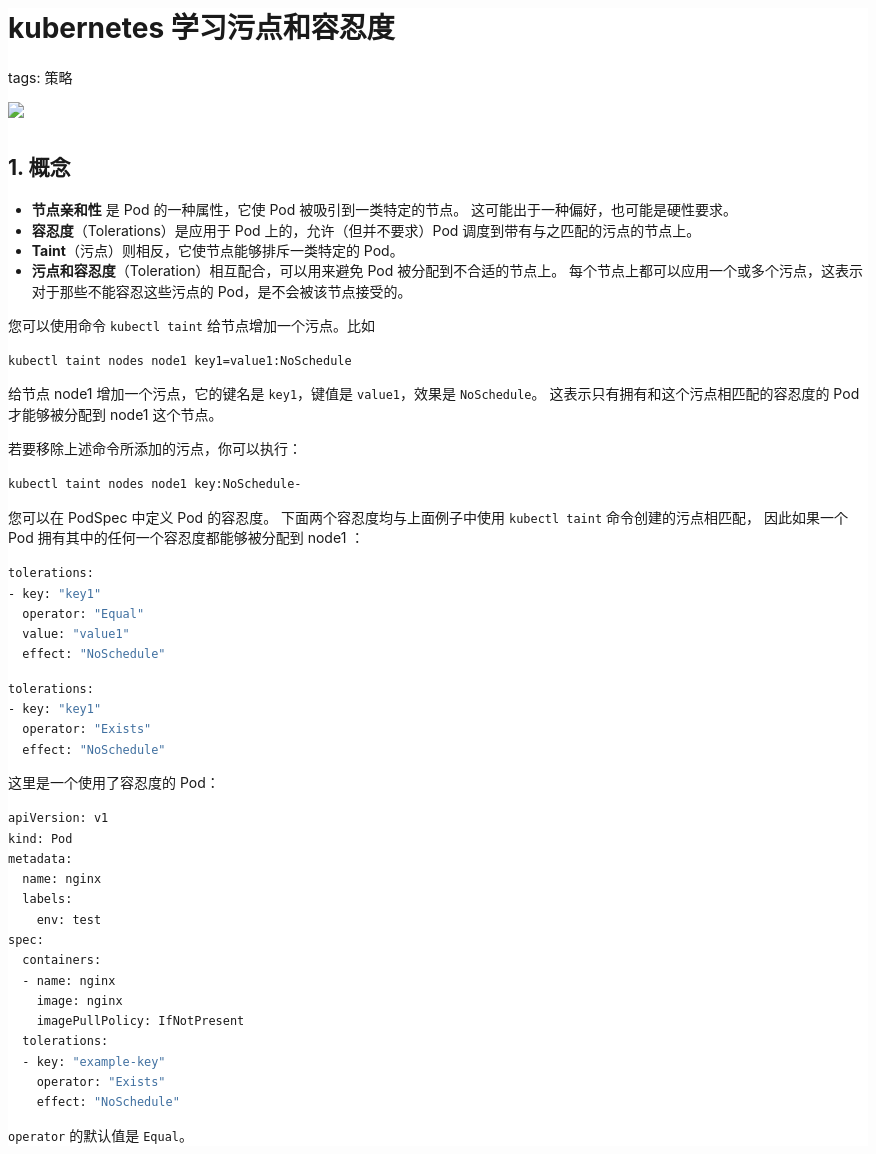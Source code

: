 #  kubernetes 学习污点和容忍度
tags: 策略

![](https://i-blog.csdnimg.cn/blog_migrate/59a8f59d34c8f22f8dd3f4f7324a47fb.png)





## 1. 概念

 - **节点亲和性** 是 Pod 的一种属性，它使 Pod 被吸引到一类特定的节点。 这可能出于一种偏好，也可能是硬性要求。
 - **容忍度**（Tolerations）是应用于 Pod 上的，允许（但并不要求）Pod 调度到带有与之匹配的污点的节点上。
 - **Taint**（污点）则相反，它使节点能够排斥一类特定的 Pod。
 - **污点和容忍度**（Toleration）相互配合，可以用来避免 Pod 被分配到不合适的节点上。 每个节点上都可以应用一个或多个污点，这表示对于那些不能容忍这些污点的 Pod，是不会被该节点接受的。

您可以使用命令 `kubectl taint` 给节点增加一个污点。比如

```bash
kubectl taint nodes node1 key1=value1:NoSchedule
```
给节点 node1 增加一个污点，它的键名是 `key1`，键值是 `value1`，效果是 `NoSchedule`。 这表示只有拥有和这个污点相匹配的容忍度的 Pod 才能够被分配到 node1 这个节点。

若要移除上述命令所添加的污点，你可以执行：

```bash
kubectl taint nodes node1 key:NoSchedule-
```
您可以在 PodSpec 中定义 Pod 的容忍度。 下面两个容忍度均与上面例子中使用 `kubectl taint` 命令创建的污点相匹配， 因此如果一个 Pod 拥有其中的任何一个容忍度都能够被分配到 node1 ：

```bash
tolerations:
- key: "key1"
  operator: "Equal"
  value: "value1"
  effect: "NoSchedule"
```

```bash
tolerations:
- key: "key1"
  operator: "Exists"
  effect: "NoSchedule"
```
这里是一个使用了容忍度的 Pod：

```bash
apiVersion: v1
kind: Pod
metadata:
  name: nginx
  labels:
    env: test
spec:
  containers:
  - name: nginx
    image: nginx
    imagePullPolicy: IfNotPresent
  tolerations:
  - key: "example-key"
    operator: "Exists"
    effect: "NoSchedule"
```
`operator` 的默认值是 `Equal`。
---*---
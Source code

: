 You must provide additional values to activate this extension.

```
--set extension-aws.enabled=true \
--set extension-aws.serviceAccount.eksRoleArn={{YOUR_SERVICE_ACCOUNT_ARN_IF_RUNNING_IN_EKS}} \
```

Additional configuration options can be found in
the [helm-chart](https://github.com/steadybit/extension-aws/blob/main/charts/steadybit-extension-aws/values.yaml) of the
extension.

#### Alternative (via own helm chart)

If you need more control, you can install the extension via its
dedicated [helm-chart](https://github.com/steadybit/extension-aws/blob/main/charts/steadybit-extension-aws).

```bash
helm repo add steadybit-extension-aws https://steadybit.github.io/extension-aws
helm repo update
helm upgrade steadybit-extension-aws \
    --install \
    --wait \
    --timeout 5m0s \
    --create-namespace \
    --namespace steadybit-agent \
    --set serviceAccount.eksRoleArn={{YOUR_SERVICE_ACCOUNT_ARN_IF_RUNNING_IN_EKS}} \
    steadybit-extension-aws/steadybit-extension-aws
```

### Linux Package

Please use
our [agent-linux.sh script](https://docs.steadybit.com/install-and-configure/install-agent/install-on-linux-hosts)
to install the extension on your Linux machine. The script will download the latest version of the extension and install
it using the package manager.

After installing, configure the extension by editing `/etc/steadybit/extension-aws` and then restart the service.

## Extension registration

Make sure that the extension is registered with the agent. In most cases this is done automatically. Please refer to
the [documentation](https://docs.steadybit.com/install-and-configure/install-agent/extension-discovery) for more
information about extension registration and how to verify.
---*---
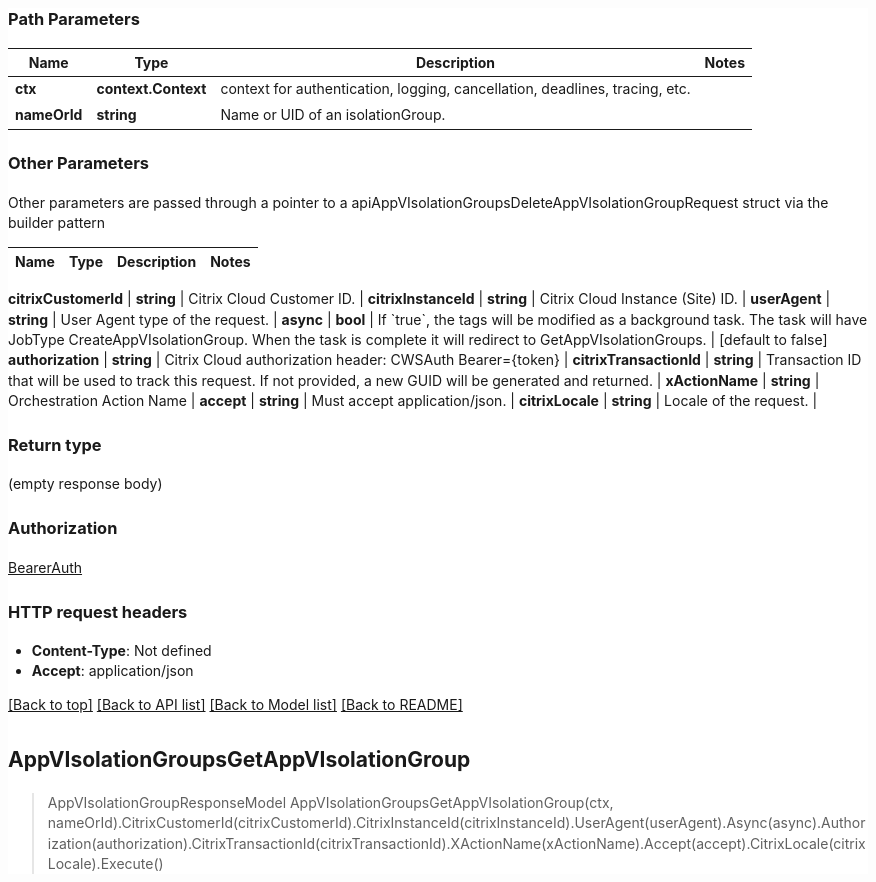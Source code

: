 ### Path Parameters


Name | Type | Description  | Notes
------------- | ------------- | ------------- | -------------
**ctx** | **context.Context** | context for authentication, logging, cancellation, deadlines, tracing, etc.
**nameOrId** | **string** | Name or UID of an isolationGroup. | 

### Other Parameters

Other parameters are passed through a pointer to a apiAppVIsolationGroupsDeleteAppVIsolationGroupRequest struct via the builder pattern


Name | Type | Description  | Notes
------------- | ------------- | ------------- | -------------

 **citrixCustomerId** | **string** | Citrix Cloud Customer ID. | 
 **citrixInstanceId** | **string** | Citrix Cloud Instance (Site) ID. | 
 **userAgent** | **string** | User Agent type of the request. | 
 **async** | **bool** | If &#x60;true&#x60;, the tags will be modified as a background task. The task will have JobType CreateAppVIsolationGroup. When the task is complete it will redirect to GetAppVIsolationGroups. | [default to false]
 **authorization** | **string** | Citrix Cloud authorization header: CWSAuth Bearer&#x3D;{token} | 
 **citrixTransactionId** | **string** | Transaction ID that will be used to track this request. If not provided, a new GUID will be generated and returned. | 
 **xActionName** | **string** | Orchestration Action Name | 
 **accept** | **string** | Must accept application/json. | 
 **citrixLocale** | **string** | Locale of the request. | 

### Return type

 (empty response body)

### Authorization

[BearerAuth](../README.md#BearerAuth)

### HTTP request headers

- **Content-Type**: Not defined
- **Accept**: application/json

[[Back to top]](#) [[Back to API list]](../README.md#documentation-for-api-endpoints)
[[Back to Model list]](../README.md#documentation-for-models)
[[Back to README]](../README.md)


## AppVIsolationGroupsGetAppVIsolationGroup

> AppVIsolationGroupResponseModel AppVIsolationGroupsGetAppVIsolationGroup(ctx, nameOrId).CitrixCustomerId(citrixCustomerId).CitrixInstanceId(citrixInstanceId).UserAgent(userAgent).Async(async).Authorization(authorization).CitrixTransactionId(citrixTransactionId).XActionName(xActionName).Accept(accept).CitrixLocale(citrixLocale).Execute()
---*---
- PROMPT
Copy every line above that includes the string "application".

- RESULT BELOW
 **accept** | **string** | Must accept application/json. | 
- **Accept**: application/json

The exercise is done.